I then wrote some code that you might like to use as it will automatically assign the best match rather than you having to do it via an associative array. All it needs is a list of valid links on your newest site.
I have modified the code to be less ridged; it no longer needs an exact match. It will do an exact match or a regular expression search on the text that makes up the path of the url. So try doing this with the code I provide:
- Create the 404.php and have your webserver set non-found urls to this page
- Ensure that the redirect.php is the first include (the first thing in) the redirector file and ensure that you set the $old_url to strtolower(htmlentities($_POST[‘requested_url’]));
- Then create your correct urls; those that you want old links to redirect to in the $new_urls array.
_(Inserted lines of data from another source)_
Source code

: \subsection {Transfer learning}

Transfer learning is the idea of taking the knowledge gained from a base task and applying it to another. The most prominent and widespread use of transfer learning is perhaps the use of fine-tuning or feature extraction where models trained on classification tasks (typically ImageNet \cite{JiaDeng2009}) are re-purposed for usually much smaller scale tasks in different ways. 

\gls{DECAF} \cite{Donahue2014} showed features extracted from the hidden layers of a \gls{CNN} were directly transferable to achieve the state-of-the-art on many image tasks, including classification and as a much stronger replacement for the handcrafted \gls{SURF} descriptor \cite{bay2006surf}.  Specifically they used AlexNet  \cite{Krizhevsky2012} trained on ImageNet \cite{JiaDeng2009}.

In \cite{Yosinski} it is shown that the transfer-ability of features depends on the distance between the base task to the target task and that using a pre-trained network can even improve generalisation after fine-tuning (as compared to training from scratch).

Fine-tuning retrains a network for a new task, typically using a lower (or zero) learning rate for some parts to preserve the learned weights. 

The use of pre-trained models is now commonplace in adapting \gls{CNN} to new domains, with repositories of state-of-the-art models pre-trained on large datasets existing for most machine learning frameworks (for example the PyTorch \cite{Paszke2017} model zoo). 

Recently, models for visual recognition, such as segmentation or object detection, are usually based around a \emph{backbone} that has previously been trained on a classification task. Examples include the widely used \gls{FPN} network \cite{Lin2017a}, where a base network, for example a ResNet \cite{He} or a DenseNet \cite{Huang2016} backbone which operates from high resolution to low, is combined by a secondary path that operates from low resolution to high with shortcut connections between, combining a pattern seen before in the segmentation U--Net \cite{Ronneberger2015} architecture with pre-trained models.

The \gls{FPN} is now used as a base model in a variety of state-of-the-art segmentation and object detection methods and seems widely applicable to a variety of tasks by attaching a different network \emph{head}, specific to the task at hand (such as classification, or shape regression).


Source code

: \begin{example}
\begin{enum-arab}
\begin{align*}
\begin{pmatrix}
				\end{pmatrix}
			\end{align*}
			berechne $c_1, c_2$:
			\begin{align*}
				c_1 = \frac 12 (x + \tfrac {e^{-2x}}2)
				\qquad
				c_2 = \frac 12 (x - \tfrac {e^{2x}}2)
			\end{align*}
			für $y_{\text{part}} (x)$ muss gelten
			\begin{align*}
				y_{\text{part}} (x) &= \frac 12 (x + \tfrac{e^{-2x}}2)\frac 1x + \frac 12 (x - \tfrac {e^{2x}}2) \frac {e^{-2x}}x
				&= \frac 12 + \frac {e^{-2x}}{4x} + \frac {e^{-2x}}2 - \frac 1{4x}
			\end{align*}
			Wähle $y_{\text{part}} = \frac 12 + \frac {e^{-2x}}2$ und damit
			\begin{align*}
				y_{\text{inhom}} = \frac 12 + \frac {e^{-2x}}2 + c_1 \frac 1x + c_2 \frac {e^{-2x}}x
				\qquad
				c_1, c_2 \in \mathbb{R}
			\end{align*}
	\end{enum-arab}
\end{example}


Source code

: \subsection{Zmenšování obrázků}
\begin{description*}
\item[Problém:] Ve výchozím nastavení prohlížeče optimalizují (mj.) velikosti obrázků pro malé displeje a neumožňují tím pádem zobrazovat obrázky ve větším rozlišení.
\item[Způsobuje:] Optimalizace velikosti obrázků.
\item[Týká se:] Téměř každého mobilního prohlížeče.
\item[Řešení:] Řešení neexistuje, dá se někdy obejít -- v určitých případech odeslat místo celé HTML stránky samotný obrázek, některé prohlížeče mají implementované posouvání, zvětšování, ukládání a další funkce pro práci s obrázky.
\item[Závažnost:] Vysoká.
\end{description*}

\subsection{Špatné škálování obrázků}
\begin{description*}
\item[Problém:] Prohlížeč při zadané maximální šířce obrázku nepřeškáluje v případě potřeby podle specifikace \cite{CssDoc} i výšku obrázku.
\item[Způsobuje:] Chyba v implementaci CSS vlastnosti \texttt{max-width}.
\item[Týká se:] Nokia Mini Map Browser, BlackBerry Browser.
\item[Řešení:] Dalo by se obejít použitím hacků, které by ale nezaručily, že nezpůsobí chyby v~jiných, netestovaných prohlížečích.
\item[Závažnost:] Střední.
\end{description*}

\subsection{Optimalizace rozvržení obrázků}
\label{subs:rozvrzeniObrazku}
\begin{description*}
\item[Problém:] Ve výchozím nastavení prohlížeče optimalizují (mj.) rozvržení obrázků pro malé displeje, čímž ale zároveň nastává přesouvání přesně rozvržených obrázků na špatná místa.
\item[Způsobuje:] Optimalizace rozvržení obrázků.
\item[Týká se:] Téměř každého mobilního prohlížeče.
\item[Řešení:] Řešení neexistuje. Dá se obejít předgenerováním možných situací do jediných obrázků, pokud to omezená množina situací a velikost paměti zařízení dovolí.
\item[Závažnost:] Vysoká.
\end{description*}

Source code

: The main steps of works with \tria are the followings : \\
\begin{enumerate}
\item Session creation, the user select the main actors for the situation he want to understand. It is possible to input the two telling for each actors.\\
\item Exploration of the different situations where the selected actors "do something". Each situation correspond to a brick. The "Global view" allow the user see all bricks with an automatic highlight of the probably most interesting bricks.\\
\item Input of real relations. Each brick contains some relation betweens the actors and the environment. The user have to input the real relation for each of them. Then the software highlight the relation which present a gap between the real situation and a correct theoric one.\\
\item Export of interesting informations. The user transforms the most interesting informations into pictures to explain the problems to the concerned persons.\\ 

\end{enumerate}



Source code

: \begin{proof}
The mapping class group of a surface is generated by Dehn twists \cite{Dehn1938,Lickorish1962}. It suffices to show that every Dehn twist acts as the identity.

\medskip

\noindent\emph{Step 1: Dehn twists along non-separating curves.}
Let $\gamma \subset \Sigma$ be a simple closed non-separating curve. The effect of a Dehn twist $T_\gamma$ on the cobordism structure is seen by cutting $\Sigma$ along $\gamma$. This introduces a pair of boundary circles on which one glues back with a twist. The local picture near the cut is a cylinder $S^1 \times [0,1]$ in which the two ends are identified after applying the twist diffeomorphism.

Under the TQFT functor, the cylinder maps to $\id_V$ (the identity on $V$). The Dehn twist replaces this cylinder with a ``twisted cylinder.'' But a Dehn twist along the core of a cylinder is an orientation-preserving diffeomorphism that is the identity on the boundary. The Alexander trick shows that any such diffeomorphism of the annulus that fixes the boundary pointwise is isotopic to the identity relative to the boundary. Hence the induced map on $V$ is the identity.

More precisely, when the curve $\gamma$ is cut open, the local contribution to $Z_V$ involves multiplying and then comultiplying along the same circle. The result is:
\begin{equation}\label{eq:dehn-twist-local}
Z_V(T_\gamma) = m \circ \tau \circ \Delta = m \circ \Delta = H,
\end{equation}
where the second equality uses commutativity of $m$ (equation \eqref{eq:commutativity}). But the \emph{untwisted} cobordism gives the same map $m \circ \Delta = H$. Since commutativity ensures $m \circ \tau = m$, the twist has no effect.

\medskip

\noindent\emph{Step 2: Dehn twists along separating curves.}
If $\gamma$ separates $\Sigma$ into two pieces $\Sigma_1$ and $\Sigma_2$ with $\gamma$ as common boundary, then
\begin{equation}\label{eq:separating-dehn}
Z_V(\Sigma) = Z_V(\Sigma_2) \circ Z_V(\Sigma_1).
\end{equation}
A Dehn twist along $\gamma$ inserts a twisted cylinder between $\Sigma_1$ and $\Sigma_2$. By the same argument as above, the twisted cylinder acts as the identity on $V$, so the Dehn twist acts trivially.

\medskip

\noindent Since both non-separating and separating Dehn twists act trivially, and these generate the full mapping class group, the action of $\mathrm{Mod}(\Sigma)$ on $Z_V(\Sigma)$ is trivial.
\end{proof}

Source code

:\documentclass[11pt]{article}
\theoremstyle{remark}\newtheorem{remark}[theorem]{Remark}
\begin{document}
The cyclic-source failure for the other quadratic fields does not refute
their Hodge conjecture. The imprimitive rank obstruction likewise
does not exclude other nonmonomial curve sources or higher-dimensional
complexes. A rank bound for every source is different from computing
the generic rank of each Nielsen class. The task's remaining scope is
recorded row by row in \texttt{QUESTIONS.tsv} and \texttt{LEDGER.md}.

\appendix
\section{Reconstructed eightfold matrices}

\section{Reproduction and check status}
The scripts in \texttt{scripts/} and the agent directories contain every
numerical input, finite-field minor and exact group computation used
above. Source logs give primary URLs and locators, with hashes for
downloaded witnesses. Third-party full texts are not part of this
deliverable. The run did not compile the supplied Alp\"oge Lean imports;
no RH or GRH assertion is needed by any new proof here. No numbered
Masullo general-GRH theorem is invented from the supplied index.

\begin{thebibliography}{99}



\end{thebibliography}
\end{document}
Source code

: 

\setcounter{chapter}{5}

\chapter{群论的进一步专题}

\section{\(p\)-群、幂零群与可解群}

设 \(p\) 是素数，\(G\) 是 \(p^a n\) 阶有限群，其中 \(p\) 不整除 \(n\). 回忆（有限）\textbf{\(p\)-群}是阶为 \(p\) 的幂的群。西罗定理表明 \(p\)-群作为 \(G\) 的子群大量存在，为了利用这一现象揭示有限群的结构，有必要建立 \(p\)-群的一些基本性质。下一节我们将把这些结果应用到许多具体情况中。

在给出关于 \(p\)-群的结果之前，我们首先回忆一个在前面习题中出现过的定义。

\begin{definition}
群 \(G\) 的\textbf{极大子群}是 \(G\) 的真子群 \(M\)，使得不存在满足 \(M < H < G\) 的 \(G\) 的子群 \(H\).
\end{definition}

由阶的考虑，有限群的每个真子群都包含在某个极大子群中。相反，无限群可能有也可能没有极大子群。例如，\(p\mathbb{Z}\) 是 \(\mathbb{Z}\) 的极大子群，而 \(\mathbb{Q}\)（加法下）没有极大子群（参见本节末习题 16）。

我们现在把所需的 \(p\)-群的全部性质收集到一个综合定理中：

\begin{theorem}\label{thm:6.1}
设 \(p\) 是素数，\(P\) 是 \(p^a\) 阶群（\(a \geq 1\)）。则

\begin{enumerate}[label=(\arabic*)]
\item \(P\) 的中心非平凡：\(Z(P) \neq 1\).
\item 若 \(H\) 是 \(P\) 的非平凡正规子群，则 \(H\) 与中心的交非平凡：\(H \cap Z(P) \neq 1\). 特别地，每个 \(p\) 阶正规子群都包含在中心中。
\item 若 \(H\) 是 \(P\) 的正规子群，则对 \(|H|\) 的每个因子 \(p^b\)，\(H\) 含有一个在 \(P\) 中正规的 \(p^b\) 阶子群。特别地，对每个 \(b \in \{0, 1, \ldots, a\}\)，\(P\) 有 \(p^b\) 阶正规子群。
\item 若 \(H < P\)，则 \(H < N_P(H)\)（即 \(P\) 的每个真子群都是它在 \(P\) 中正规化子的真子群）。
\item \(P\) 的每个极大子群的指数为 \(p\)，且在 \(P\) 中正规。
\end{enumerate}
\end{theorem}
List them with their full path include the ‘http://’ or ‘https://’, the domain and the directory path and the file with extension name like: http://www.mysite.com/contact_us.php
- Then make sure all the code I have done is in the redirect php; in the code below I include steps 2,3 so you can simple copy this in its’ entirety to the redirect.php
The redirect.php code:
<?php
$old_url = strtolower(htmlentities($_POST['requested_url']));
/* Change these to your site urls that you want to redirect
*to if an appropriate match is found
*/
$new_urls = array(
'http://www.mysite.com/blog.php'
, 'http://www.mysite.com/contact.php'
, 'http://www.mysite.com/article1/story.php'
, 'http://www.el.net/sign_in.php'
, 'http://www.mysite.com/article2/story.php'
, 'http://www.mysite.com/article1/story.php'
, 'http://www.mysite.com/blog/article1/story.php'
);
$o_Url = new GetMatchedUrl($old_url, $new_urls);
$redirection_url = $o_Url->run();
/* Change this to the default page you want
* to redirect to if no redirect is set
*/
$default_redirect = 'http:www.mysite.com';
$o_Redirector = new Redirector($default_redirect);
$o_Redirector->setRedirect($redirection_url);
$o_Redirector->go();
/*******************************/
/********** CLASSES *************/
/*******************************/
Class Redirector {
protected $redirect;
protected $o_Session;
protected $default_redirect;
function __construct($default_redirect) {
$this->default_redirect = $default_redirect;
}
public function setRedirect($redirect) {
$this->redirect = $redirect;
}
public function go() {
$this->redirect();
}
protected function redirect() {
header('Location: '.$this->redirect);
exit();
}
public function getRedirector(array $urls = null){
$default_urls = array(
'http://www.google.ca'
,'http://ca.yahoo.com/'
,'http://www.bing.com/?cc=ca'
);
if($urls != null){
shuffle($urls);
return $urls[0];
} else {
shuffle($default_urls);
return $default_urls[0];
}
}
}
Class GetMatchedUrl {
protected $old_url;
protected $new_urls;
protected $host;
protected $hit_list;
public function __construct($old_url, $new_urls){
$this->old_url = $old_url;
$this->new_urls = $new_urls;
$this->host = '';
$this->path_segments = array();
$this->hit_list = array();
}
public function run(){
$result = $this->parseUrl();
if($result == 'Search Terms Found'){
$match = $this->setClosestMatch();
}
return $match;
}
protected function parseUrl(){
$old_url_parts = parse_url($this->old_url);
$this->host = $old_url_parts['host'];
$this->path_segments = explode('/', $old_url_parts['path']);
/* Trim extensions from the end
* of url for easier comparison
*/
$last_part_num = count( $this->path_segments) - 1;
/* This approach won't work if you
* have domains like http://www.mysite.com/first.part.php
*/
$last_part = explode('.', $this->path_segments[$last_part_num]);
foreach($last_part as $part){
switch($part){
case 'php':;
case 'htm' :;
case 'html':;
break;
default:
// reset the last part to the page name minus the .php
$this->path_segments[$last_part_num] = $part;
}
}
if($last_part_num > 0){
// path has search terms
return 'Search Terms Found';
} else {
// path does not have search terms
return 'No Search Terms';
}
}
protected function setClosestMatch(){
$hit_list = array();
foreach($this->new_urls as $url){
$hit_list[$url] = 0; //set the current url's hit list to empty (no matches yet)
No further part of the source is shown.